Everything from the line with "1. Transtive /" to the end of the entries should be copied exactly, and nothing else.

══════

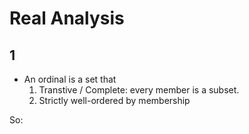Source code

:# Real Analysis
## 1
* An ordinal is a set that
	1. Transtive / Complete: every member is a subset.
	2. Strictly well-ordered by membership

So:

══════

*Result below*.
	1. Transtive / Complete: every member is a subset.
	2. Strictly well-ordered by membership

So:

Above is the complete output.